Lecture 23 — Finite Differences for Optimization

The core question

How would you do optimization without derivatives? The first and simplest idea: approximate them using finite differences.

Recall the definition of the derivative:

$$f'(x) = \lim_{\gamma \to 0} \frac{f(x + \gamma) - f(x)}{\gamma}$$

For a small but finite $\gamma$, we get a forward difference approximation:

$$f'(x) \approx \frac{1}{\gamma}\big(f(x + \gamma) - f(x)\big)$$

Forward vs. centered differences

Forward Difference

$$f'(x) \approx \frac{f(x+\gamma) - f(x)}{\gamma} \qquad \text{Error} = O(\gamma)$$

Centered Difference

$$f'(x) \approx \frac{f(x+\gamma) - f(x-\gamma)}{2\gamma} \qquad \text{Error} = O(\gamma^2)$$

Centered differences are more accurate (second-order vs first-order), but require twice as many function evaluations.

Multivariate gradients

For $f : \mathbb{R}^n \to \mathbb{R}$, we approximate each partial derivative by perturbing one coordinate at a time:

$$\frac{\partial f}{\partial x_i} \approx \frac{f(\mathbf{x} + \gamma \mathbf{e}_i) - f(\mathbf{x})}{\gamma}$$

where $\mathbf{e}_i$ is the $i$-th standard basis vector. This requires:

Forward differences: $n + 1$ function evaluations (one baseline + one per component)
Centered differences: $2n$ function evaluations

Gradient along a direction

More generally, the directional derivative of $f$ at $\mathbf{x}$ in direction $\mathbf{d}$ is:

$$\nabla_\mathbf{d} f(\mathbf{x}) = \lim_{\gamma \to 0} \frac{f(\mathbf{x} + \gamma \mathbf{d}) - f(\mathbf{x})}{\gamma} = \nabla f(\mathbf{x})^T \mathbf{d}$$

This tells us the rate of change of $f$ as we move along the line $\mathbf{x} + \gamma\mathbf{d}$. The finite difference approximation is:

$$\nabla_\mathbf{d} f(\mathbf{x}) \approx \frac{f(\mathbf{x} + \gamma\mathbf{d}) - f(\mathbf{x})}{\gamma}$$

When $\mathbf{d} = \mathbf{e}_i$ (a standard basis vector), this recovers a single partial derivative. When $\mathbf{d}$ is an arbitrary unit vector, it gives the slope of $f$ along that line — useful for line search in optimization.

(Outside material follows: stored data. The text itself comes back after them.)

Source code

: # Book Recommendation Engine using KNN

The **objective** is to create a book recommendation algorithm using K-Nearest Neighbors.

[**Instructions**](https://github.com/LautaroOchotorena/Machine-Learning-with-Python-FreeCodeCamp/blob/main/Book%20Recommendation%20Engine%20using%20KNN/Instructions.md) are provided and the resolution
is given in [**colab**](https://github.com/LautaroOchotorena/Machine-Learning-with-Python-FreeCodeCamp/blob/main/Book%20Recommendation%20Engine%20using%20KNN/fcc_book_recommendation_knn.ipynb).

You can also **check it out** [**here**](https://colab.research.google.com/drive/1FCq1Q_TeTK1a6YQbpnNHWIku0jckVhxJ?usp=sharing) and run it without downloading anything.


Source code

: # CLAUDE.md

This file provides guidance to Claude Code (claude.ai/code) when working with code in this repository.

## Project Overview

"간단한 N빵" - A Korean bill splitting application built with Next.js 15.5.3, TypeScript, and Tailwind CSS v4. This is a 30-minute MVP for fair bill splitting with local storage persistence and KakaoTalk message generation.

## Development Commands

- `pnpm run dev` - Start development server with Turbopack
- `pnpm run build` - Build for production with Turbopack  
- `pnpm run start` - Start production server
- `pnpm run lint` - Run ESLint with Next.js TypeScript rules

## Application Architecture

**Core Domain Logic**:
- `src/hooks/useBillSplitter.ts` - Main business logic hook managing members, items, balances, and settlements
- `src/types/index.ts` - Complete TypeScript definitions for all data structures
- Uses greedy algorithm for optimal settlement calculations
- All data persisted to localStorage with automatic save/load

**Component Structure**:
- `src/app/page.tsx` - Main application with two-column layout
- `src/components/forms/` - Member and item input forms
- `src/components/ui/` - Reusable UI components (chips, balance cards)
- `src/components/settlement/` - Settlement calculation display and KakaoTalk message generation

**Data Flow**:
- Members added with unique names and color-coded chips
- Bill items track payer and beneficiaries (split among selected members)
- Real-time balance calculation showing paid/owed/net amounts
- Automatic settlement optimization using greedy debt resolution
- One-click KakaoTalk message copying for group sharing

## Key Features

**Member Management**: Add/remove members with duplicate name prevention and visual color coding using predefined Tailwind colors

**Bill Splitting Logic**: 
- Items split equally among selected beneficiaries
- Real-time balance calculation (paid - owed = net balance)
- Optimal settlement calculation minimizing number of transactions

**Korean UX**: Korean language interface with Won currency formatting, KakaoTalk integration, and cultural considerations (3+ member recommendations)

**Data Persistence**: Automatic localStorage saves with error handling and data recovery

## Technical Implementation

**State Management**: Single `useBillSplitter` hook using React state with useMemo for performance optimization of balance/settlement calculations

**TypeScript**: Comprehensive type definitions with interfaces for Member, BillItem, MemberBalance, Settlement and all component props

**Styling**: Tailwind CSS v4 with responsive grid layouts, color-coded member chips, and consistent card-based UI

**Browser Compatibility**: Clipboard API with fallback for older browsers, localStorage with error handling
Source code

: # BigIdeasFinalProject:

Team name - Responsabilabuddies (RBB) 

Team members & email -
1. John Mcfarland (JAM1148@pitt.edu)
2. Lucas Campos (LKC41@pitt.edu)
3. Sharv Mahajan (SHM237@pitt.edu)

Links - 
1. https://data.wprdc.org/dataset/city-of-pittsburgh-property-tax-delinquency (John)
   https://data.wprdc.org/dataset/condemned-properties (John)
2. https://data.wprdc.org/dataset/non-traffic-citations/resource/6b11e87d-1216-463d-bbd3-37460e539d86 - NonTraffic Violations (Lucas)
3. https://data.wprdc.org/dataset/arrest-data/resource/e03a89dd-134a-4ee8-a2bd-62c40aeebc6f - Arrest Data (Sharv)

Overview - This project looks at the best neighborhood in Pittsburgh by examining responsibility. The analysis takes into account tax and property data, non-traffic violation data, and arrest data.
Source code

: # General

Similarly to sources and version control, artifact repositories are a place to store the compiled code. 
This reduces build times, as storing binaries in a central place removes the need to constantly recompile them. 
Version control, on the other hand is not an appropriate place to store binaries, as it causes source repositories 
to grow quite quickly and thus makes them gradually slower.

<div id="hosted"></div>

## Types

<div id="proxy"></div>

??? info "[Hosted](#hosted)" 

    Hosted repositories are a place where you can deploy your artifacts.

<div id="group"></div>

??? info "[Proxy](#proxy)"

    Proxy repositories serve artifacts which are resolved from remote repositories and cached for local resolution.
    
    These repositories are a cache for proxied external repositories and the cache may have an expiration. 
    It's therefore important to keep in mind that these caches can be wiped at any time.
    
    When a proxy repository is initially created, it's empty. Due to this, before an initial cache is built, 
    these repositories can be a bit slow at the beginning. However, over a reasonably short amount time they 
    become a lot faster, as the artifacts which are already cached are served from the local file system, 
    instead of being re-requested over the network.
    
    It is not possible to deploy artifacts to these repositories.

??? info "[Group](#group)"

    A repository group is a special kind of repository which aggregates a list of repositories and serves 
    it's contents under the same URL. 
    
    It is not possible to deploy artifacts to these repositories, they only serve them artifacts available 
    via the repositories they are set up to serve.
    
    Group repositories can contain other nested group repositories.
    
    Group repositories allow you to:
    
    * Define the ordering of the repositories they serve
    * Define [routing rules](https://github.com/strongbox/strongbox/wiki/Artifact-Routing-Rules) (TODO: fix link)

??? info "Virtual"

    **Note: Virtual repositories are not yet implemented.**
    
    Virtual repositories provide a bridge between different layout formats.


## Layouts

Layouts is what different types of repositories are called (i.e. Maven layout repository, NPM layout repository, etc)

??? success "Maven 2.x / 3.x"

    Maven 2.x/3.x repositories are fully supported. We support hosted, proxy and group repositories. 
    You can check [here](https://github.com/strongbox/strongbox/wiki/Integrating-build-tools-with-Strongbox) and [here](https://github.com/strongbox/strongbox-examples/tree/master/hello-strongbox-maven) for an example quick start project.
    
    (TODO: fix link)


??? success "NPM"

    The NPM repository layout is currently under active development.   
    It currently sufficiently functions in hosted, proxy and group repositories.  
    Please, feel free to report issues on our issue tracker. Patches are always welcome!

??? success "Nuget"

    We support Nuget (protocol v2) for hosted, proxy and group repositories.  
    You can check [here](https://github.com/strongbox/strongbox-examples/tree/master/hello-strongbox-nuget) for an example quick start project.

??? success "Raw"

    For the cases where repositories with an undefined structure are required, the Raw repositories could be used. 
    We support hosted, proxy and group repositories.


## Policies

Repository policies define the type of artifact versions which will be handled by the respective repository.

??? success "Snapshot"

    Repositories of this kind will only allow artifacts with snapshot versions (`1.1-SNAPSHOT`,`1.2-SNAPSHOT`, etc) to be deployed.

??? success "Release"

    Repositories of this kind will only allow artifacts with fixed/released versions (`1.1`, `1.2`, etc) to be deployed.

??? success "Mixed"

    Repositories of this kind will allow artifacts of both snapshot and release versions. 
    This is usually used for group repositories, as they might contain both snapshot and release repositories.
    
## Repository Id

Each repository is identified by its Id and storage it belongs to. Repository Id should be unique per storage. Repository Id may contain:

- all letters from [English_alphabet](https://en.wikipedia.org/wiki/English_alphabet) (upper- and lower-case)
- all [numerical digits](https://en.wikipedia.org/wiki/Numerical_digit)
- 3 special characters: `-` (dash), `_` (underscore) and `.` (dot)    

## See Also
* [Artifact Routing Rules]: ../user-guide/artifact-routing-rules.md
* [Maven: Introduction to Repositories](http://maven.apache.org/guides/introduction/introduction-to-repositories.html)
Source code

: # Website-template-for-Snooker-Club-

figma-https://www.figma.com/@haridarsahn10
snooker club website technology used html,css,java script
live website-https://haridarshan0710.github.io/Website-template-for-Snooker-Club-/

Key point: Computing the full gradient via FD requires $n$ directional derivatives (one per coordinate). But a single directional derivative costs just 1 function evaluation (plus the baseline). This is the basis of coordinate search and pattern search methods we'll see later.

The error "V" shape

If smaller $\gamma$ always meant better accuracy, we'd just pick $\gamma = 10^{-15}$ and be done. But that's not what happens. There are two competing errors:

Truncation error (from the Taylor series): Using $f(x+\gamma) = f(x) + \gamma f'(x) + \frac{\gamma^2}{2}f''(x) + \cdots$, the forward difference gives $$E_{\text{trunc}} \approx \tfrac{1}{2}|f''(x)|\cdot\gamma$$ This decreases as $\gamma \to 0$.

Rounding error (from floating-point cancellation): When $f(x+\gamma) \approx f(x)$, their difference loses significant digits. The error is approximately $$E_{\text{round}} \approx \frac{2\,\varepsilon_{\text{mach}}\,|f(x)|}{\gamma}$$ This increases as $\gamma \to 0$.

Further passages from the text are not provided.